REQUIRED WORK
Output exactly the lines below, starting with the line that has "242| 0.012 |" and going on through the line that has "### Confusion matrix", both included, and no other lines.

Stored data
◇ ◇ ◇ ◇ ◇ ◇ ◇

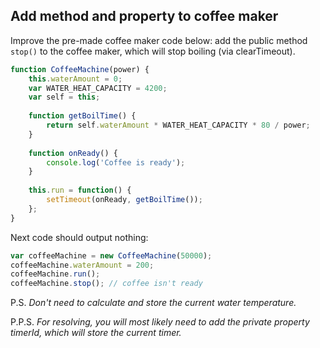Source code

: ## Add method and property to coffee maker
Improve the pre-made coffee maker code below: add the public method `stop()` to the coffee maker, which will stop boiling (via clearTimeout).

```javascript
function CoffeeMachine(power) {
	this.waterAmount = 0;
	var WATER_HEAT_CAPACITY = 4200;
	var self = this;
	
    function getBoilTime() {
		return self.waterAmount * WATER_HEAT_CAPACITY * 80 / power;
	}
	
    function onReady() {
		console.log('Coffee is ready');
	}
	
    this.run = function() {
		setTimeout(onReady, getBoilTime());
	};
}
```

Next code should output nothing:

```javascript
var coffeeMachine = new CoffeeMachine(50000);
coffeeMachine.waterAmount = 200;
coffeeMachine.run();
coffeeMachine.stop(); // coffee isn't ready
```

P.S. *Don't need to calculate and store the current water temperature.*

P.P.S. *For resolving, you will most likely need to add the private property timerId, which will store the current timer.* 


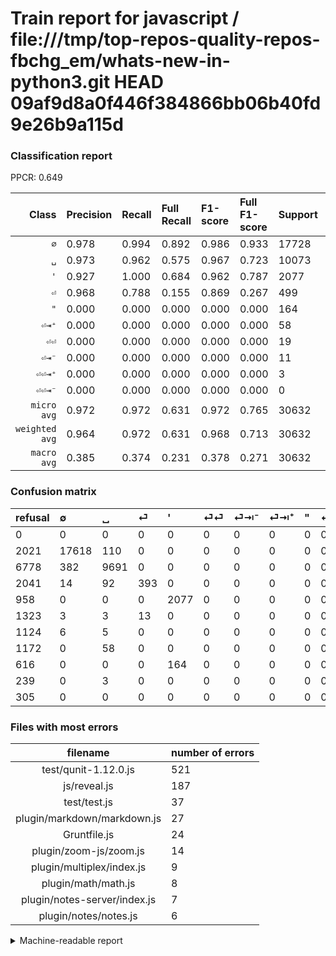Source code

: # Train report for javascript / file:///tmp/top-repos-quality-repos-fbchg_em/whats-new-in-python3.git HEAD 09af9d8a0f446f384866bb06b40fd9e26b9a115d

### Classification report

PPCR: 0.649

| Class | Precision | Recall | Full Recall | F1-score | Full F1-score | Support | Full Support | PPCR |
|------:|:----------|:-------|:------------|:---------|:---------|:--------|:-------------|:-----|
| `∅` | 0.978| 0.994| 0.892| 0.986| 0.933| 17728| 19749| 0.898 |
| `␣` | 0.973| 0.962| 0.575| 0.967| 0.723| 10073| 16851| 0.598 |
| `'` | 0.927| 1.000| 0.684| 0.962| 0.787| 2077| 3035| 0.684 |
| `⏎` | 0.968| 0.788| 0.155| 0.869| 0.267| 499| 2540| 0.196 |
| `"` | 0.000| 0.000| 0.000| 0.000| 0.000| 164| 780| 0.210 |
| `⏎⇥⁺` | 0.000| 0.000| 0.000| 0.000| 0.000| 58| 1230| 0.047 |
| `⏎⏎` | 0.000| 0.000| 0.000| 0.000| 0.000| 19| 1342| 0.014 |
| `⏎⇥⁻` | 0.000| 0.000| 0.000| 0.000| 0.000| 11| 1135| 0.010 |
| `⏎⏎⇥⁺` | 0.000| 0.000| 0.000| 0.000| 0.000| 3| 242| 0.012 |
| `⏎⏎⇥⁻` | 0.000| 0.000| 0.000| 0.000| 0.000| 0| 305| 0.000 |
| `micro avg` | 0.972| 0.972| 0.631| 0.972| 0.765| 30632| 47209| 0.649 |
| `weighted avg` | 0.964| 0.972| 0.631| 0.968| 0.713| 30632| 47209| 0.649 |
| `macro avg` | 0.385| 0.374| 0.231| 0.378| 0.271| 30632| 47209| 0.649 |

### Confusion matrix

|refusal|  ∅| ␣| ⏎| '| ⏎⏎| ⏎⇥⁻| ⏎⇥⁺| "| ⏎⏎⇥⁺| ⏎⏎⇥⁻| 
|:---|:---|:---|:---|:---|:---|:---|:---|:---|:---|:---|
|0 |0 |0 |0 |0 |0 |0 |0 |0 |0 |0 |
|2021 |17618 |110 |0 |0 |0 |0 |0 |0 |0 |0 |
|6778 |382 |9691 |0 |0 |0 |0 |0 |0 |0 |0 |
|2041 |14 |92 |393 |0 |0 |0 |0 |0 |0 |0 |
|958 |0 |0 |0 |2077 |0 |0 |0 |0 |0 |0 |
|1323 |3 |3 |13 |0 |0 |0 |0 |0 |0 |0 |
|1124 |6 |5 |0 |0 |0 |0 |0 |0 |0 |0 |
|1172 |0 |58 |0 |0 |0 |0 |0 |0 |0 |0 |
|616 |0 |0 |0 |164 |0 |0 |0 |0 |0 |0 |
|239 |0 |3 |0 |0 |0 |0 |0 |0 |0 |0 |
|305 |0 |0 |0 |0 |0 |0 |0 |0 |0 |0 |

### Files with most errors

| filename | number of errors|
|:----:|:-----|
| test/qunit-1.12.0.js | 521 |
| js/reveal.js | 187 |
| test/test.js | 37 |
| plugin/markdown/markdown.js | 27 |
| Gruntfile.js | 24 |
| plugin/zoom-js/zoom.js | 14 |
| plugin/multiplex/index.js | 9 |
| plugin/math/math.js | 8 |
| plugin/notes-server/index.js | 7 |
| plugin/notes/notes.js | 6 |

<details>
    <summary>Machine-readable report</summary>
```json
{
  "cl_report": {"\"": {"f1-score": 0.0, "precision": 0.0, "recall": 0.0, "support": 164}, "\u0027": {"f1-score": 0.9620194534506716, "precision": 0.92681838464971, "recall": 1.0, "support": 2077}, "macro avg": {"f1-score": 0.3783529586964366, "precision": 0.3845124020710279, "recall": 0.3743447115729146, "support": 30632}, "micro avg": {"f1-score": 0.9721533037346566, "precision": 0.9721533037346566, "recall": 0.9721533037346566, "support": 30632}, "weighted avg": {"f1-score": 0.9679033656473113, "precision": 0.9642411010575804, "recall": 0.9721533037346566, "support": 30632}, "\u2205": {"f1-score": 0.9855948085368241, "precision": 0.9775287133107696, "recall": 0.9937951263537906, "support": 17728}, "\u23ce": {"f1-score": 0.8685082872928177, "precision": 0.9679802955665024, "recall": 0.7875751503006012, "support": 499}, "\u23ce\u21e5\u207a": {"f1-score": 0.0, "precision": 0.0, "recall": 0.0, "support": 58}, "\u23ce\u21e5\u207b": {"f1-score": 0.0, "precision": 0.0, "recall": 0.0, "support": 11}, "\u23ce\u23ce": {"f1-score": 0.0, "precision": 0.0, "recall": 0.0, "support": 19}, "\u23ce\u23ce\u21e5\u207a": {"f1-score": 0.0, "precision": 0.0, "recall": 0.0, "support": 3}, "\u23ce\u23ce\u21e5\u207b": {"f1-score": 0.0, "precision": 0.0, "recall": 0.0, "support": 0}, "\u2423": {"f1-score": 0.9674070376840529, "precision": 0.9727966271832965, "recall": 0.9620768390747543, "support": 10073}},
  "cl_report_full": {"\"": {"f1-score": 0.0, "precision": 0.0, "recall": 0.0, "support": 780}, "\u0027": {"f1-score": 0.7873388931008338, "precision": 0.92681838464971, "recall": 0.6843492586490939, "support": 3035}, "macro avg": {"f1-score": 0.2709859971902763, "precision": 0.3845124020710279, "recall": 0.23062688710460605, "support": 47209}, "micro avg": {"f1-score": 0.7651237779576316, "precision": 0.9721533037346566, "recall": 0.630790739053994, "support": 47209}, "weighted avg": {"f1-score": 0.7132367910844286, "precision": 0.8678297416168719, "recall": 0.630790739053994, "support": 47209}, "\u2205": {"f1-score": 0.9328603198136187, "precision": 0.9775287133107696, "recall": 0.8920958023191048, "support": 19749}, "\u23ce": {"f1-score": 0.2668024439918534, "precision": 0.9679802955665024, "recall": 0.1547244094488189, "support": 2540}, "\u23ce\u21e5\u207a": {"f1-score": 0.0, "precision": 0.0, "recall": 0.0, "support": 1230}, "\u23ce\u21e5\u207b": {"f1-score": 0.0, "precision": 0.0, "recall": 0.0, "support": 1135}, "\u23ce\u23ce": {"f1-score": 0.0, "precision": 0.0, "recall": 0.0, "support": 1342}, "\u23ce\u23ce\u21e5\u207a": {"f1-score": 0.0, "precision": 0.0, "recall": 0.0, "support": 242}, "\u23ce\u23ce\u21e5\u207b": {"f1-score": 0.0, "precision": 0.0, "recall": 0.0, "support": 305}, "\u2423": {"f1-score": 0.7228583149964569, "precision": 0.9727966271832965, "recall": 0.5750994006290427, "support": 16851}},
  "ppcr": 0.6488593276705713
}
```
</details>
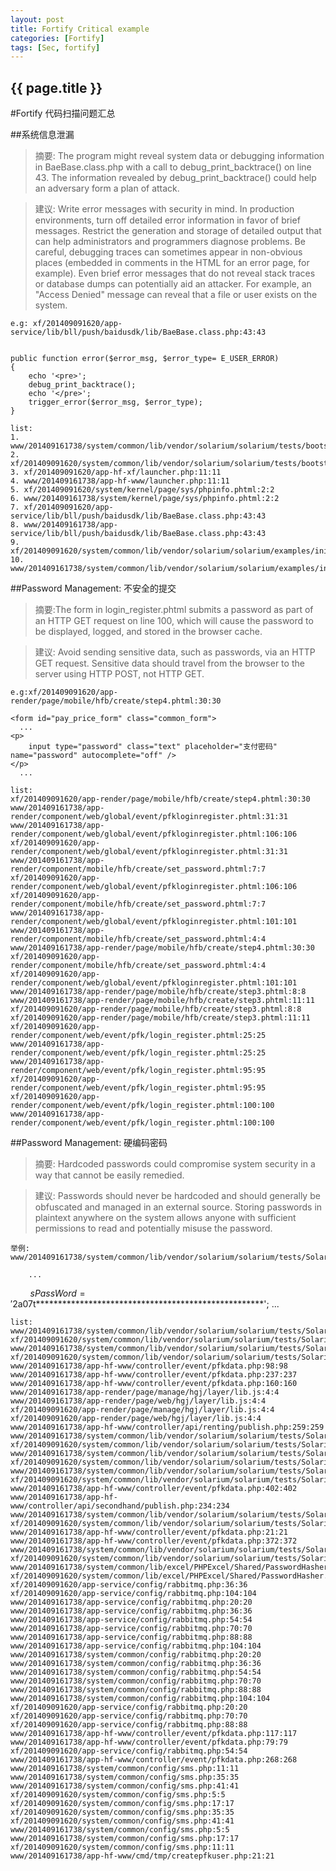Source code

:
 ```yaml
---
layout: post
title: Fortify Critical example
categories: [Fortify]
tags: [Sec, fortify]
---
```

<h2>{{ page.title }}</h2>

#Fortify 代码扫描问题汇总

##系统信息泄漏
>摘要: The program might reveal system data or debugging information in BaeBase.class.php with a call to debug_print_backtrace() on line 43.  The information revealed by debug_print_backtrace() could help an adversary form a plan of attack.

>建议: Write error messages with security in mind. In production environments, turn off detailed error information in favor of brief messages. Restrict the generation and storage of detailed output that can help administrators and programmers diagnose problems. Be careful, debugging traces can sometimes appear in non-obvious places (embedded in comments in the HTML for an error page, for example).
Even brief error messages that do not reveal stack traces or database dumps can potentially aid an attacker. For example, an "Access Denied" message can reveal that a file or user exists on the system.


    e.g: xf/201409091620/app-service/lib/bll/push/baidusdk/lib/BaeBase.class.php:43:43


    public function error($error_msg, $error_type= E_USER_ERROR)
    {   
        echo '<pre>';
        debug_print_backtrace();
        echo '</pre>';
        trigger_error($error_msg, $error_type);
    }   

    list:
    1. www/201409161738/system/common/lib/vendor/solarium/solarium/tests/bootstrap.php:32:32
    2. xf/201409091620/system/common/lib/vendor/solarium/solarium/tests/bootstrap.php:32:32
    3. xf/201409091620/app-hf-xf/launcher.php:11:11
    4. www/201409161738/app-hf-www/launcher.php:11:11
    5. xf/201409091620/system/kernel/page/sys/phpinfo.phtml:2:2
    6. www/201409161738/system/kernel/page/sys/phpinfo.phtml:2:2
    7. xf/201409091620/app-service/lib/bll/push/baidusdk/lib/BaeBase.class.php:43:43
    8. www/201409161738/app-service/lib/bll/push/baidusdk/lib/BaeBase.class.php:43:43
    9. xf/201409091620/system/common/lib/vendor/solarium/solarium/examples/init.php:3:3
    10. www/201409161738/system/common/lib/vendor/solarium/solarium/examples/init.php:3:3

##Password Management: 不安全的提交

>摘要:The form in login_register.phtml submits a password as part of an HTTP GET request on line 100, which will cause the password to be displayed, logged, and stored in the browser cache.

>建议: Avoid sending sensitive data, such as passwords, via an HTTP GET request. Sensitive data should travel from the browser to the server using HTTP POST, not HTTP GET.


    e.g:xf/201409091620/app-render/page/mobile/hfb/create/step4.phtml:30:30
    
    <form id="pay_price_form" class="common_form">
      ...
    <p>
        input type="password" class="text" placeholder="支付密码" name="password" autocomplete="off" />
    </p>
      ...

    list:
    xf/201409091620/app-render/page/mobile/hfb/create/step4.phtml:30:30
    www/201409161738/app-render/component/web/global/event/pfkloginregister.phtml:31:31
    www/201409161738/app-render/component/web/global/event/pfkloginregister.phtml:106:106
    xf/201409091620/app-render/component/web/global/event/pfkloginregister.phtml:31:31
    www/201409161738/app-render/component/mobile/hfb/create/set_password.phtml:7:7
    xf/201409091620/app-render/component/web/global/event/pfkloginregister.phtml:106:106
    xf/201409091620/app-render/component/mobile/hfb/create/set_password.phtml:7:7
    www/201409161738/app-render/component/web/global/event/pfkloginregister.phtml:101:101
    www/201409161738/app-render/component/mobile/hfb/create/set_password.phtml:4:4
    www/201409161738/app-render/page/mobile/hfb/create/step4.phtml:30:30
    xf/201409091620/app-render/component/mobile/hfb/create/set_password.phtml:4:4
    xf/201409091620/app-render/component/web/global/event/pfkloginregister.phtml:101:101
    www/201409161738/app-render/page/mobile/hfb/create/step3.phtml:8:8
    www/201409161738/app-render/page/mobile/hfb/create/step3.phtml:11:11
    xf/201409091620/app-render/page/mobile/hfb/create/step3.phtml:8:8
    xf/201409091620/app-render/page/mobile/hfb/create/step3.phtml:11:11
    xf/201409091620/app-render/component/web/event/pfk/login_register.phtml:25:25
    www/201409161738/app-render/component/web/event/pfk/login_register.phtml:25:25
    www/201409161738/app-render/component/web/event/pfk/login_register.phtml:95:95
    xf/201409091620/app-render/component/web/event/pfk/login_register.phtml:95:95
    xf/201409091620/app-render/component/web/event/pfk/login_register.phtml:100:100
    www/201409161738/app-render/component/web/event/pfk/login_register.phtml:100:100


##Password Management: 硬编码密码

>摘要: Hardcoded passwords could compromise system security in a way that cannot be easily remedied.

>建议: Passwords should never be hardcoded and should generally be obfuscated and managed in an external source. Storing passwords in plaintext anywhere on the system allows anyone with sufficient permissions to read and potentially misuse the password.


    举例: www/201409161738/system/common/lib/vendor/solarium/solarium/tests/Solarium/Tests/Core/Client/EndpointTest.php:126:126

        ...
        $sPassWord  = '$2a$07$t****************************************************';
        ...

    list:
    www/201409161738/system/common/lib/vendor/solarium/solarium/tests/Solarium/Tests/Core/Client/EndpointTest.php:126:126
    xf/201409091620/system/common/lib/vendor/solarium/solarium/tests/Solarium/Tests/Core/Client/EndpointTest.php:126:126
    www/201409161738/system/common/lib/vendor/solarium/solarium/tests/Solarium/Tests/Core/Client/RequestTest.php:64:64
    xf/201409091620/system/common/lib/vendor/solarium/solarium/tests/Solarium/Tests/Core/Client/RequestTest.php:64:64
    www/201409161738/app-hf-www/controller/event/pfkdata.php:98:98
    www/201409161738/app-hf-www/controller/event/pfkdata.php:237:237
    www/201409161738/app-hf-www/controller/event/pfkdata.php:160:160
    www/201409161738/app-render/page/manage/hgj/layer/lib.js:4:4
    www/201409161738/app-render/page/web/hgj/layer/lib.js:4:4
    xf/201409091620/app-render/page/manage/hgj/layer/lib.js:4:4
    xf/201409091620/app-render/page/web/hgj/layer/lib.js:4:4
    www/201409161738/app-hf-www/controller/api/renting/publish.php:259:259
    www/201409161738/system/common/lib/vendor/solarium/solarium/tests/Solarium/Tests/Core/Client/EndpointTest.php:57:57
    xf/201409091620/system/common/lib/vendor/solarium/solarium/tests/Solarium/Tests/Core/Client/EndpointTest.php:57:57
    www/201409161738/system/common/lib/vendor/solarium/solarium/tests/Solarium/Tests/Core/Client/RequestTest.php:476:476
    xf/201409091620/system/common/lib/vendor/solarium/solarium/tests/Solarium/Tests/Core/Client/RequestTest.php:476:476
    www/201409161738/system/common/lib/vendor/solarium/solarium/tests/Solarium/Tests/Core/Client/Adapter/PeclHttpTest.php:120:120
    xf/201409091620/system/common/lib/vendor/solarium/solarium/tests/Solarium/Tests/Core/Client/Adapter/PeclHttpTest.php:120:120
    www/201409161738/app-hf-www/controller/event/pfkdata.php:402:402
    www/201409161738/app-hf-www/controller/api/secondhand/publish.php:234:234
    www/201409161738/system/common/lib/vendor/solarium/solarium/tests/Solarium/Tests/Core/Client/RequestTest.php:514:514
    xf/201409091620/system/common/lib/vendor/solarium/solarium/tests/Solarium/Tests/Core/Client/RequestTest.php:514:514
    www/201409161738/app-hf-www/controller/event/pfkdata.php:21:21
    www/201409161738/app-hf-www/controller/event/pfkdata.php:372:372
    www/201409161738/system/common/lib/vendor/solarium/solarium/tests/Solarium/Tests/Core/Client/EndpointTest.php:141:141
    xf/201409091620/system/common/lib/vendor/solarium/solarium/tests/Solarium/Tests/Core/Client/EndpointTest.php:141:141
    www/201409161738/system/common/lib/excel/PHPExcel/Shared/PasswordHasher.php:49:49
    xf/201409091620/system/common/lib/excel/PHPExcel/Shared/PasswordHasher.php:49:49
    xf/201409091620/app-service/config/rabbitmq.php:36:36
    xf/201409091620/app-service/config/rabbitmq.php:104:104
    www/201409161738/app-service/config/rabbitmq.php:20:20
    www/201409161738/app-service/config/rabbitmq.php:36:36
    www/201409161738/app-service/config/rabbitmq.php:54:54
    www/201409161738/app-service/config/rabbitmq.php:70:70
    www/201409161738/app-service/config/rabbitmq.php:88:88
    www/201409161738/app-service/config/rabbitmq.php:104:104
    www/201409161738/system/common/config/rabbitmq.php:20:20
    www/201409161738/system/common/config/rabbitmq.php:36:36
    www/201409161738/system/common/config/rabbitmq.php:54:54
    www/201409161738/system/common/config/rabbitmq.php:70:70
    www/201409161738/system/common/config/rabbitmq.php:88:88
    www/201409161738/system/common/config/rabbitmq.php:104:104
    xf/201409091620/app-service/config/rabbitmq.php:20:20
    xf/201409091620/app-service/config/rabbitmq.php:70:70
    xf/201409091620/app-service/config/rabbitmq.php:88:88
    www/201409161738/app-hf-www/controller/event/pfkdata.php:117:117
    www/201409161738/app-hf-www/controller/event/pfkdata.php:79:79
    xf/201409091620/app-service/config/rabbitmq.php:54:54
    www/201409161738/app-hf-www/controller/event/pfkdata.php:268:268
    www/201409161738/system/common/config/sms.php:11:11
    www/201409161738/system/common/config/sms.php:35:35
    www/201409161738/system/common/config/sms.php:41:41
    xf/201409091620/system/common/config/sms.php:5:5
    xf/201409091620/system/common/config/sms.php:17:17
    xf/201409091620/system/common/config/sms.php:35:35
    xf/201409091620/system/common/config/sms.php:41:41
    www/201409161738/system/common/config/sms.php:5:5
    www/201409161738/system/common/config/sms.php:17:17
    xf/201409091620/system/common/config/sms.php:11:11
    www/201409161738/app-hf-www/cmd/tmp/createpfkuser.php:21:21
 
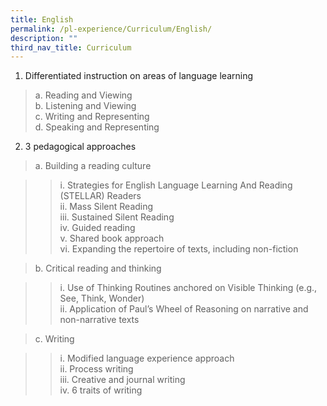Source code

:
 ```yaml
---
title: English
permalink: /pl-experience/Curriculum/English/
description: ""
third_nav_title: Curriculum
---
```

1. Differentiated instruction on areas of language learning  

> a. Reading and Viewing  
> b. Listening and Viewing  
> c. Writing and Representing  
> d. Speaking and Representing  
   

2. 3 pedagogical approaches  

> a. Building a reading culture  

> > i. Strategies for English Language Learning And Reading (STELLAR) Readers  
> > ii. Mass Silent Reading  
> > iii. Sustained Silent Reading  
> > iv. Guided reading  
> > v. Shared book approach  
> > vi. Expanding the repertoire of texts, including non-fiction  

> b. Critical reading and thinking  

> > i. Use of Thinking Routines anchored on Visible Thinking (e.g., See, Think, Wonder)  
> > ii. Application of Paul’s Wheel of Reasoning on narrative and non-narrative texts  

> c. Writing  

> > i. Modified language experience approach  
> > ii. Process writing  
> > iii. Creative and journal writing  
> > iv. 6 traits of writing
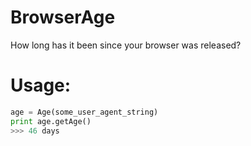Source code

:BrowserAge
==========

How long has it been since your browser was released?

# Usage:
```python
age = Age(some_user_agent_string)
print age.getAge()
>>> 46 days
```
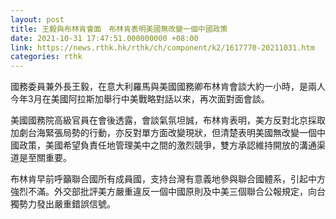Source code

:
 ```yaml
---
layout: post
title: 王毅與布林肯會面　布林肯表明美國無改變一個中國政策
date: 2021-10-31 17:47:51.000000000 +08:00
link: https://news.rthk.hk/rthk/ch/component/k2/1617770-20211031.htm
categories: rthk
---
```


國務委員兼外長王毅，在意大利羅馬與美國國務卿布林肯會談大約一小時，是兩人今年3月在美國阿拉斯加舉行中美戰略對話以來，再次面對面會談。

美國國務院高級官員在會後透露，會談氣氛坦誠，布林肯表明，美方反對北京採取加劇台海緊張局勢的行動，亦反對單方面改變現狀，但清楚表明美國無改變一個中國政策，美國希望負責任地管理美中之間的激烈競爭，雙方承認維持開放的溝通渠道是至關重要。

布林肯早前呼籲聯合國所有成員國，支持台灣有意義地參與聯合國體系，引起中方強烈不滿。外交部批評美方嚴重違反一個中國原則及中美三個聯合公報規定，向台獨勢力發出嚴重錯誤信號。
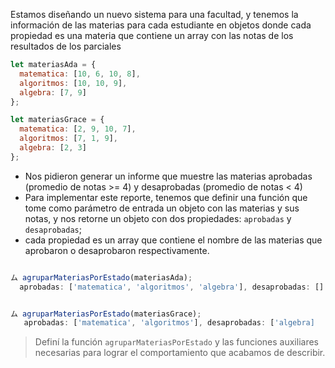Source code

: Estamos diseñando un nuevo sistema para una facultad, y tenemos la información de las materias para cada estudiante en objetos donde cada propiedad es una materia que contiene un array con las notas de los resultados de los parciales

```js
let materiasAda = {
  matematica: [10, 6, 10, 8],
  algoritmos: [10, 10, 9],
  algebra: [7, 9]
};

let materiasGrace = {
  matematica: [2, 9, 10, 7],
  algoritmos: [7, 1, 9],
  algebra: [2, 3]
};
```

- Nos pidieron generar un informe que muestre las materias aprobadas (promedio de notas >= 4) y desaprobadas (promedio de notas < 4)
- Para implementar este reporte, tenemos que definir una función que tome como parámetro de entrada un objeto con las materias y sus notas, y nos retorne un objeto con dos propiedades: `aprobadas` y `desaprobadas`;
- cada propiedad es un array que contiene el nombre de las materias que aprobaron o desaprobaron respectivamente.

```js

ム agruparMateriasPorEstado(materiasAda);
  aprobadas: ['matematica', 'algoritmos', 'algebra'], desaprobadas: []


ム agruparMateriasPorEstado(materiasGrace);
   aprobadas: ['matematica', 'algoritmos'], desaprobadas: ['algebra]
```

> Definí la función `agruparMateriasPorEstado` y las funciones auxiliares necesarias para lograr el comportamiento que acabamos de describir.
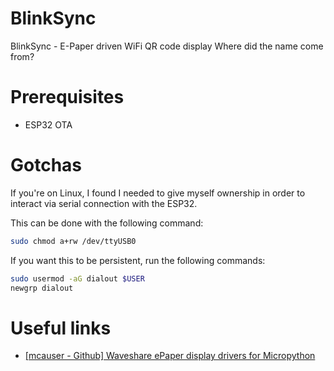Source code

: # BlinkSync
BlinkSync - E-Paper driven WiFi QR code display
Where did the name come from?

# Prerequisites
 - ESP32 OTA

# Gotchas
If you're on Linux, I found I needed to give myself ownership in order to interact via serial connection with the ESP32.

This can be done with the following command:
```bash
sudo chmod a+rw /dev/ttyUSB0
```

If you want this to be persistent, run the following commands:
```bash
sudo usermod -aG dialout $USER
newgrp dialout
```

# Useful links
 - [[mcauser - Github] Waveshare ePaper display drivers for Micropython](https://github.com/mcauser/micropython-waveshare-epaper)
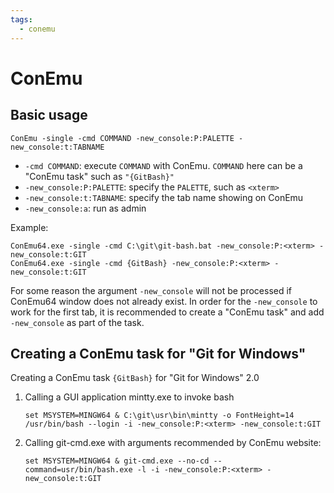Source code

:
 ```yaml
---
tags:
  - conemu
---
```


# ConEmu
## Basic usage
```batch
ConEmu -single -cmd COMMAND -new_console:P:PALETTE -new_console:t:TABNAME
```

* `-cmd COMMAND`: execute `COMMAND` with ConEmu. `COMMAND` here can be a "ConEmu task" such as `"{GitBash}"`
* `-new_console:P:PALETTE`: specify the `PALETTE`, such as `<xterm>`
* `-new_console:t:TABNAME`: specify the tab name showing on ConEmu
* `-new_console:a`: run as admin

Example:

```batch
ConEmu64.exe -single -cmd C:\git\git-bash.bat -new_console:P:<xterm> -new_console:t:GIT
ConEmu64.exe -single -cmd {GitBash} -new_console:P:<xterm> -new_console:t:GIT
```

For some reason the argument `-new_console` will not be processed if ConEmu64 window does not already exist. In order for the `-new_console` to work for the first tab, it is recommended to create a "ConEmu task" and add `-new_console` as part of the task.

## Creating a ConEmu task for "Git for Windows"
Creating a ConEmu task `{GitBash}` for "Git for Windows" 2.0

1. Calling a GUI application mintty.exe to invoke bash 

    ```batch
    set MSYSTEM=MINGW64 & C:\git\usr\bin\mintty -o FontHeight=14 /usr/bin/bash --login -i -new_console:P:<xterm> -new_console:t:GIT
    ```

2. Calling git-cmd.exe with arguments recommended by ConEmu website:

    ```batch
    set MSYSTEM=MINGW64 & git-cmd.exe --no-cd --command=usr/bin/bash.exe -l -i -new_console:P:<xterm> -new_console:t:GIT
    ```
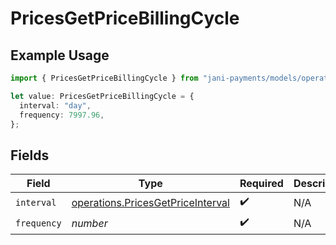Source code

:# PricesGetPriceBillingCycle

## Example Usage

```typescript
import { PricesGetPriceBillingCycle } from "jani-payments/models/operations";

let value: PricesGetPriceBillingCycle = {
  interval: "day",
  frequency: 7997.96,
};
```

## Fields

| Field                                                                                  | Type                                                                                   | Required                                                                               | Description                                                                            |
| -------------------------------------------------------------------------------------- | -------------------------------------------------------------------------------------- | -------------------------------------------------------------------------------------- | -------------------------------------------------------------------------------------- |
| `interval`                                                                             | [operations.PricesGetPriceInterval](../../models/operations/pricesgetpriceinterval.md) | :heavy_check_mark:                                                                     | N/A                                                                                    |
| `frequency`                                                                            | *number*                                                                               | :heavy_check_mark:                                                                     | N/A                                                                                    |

◇ ◇ ◇ ◇ ◇ ◇ ◇

SOLUTION BELOW
| `⏎⏎⇥⁺` | 0.000| 0.000| 0.000| 0.000| 0.000| 3| 242| 0.012 |
| `⏎⏎⇥⁻` | 0.000| 0.000| 0.000| 0.000| 0.000| 0| 305| 0.000 |
| `micro avg` | 0.972| 0.972| 0.631| 0.972| 0.765| 30632| 47209| 0.649 |
| `weighted avg` | 0.964| 0.972| 0.631| 0.968| 0.713| 30632| 47209| 0.649 |
| `macro avg` | 0.385| 0.374| 0.231| 0.378| 0.271| 30632| 47209| 0.649 |

### Confusion matrix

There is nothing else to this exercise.